Per un attimo ci fu di nuovo il silenzio.
Beatrix sentiva il cuore battere a mille e il dolore salire dalla coscia fino al fianco.
Frassino...cazzo...- bisbigliò cercando di farsi forza.
Con uno sforzo sovrumano si alzò dal pavimento appoggiandosi al muro per sorreggersi, nella mano destra il tubo di ferro che strusciava per terra.

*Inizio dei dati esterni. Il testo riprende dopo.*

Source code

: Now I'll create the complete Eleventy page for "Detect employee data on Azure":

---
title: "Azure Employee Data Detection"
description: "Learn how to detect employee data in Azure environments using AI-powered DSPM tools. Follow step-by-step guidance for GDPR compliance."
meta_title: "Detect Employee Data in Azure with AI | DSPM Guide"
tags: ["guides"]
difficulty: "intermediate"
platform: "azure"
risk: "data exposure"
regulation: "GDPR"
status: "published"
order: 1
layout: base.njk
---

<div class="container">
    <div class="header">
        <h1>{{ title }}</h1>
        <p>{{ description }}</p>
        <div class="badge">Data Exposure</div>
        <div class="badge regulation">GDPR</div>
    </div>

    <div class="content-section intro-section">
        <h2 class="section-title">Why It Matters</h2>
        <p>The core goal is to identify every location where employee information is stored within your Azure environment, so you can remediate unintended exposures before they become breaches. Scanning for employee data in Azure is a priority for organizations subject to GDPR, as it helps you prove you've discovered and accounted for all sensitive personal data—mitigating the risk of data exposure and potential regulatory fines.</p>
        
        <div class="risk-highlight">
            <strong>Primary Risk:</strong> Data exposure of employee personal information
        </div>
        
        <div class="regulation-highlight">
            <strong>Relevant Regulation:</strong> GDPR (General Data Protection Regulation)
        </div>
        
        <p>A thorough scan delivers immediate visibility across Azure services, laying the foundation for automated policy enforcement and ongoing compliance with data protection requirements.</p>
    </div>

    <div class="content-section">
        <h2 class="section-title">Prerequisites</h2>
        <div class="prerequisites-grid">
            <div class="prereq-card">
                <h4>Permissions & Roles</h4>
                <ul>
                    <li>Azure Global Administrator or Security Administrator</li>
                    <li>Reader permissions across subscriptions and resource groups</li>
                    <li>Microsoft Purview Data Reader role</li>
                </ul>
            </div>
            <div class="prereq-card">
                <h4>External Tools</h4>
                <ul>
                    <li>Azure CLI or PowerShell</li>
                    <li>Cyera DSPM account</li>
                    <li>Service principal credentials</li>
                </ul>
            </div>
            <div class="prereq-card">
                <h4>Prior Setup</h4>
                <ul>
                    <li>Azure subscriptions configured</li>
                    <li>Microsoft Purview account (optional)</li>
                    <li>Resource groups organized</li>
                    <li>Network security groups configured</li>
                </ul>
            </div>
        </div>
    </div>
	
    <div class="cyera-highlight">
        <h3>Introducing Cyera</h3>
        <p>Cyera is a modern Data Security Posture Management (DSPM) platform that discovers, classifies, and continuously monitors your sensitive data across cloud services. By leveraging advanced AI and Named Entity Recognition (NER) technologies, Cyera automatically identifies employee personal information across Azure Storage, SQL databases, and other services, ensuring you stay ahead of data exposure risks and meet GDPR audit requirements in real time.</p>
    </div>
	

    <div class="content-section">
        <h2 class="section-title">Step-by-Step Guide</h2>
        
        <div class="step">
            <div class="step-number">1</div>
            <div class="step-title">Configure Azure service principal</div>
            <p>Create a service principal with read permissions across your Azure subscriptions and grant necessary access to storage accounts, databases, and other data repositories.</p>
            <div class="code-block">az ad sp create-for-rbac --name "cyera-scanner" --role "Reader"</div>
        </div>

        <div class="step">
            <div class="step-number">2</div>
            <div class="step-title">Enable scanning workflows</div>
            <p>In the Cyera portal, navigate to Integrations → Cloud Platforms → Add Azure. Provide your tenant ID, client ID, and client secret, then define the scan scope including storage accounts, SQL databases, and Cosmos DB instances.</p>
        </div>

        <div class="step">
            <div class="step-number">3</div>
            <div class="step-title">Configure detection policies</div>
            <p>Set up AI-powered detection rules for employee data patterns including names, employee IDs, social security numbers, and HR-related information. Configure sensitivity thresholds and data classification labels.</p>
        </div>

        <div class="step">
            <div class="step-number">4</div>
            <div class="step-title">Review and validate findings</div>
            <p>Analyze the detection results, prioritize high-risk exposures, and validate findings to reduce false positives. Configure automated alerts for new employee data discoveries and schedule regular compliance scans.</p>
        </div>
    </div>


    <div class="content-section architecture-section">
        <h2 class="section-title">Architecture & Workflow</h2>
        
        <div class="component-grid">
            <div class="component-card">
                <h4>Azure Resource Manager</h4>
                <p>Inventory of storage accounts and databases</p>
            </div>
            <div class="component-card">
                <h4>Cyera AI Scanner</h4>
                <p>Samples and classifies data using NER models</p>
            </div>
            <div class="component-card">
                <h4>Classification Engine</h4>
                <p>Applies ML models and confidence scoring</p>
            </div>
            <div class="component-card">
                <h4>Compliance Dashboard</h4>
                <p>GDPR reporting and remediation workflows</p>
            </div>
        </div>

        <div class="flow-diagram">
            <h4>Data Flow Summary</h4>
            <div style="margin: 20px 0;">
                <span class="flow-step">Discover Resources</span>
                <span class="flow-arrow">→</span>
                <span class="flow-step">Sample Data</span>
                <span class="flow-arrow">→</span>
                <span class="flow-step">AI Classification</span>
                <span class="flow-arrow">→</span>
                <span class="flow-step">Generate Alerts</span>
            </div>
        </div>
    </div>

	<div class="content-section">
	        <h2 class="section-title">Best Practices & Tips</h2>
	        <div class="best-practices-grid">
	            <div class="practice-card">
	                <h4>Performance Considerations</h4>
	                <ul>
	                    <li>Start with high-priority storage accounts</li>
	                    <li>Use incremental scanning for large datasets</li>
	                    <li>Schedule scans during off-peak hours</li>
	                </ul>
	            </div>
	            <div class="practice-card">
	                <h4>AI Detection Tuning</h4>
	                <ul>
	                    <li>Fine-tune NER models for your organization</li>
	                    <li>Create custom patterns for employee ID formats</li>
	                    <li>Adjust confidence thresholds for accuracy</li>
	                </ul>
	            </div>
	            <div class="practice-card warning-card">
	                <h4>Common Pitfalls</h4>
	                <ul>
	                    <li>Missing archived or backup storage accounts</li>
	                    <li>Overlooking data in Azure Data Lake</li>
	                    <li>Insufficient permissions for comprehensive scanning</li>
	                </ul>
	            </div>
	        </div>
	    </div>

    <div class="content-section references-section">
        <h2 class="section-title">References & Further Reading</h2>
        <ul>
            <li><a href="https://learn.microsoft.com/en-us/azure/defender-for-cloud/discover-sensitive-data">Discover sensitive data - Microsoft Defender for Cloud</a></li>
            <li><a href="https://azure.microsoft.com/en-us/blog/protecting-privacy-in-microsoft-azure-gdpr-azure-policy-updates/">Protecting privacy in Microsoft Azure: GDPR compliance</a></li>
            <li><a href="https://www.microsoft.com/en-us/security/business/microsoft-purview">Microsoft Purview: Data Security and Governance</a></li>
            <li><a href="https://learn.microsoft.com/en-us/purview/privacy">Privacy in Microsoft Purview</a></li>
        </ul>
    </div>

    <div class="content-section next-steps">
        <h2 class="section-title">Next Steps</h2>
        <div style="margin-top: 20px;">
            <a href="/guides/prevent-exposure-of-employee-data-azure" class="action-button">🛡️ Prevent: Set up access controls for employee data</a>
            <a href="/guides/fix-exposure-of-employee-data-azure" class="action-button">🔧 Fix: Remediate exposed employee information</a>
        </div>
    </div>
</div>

Così appoggiata alla parete si trascinò per diversi metri lungo il corridoio fino ad arrivare a una delle porte che si affacciavano sugli uffici.
La prima volta non se ne era accorta, ma ora vedeva che sulla parete opposta rispetto a quella dove si trovava. vi era una porta che dava sull'interno dell'edificio. Attraversò la stanza zoppicando e abbassò energicamente la maniglia: era chiusa. Non aveva né il tempo né la pazienza di cercare la chiave; prese un respiro profondo e abbatté l'uscio con una spallata.
Era di nuovo su un parapetto, sotto di lei un'ampia sala con grosse casse di legno e ampi teli polverosi a coprire voluminosi oggetti misteriosi.
Si avviò lungo la scala trascinandosi dietro il tubo di ferro: la gamba ferita la sorreggeva a malapena e il dolore si irradiava ormai dalla caviglia alla scapola. Era così occupata a tenersi in piedi che non si accorse in tempo del tintinnio metallico prodotto dalle pesanti catene sopra la sua testa e quando finalmente alzò lo sguardo riuscì a malapena ad intravedere gli artigli del Famelico che si abbattevano su di lei. Barcollò all'indietro e ruzzolò giù per le scale; fortunatamente la bestia non l'aveva ferita, ma l'atterraggio sul pavimento di cemento si fece sentire. Sbatté violentemente  a terra con la testa e per un attimo il mondo si oscurò attorno a lei; tutto parve rallentare e rimbombare dentro il suo cranio, mentre lo spazio è il tempo si dilatavano e sdoppiavano davanti a lei.
Ma la creatura non aveva certo intenzione di darle tregua: atterrata a poca distanza da lei emise un suono stridulo e le si avventò addosso con la bocca spalancata.
La fanciulla strinse il tubo di ferro e con decisione glie lo infilò in gola facendolo uscire dalla nuca: la bestia atterrò sulle sue gambe contorcendosi prima di spirare.
Beatrix cercò di riprendere fiato: aveva il battito accelerato e respirava sempre più rapidamente. Doveva uscire da quel posto o ci avrebbe rimesso la pelle.
Fece rotolare in corpo della bestia di lato per potersi rialzare quando quel suono da rettile arrivò di nuovo alle sue orecchie.
Oddio, non ora...- gemette.
La creatura scese dalla balaustra in alto artigliandosi alla parete con le lunghe unghie ossee, i lunghi e sottili capelli bianche che ondeggiavano sporchi davanti al viso privo di occhi.
Emise una sorta di viscido gorgoglio e poi si lanciò a terra proprio di fronte a lei.
La fanciulla strisciò indietro di mezzo metro finché la sua schiena non finì a sbattere contro il freddo muro di cemento: era in trappola.
Il famelico sganciò la mascella rivelando due file di denti aguzzi in una bocca dall'innaturale apertura, contrasse i muscoli delle gambe e balzò verso la sua preda.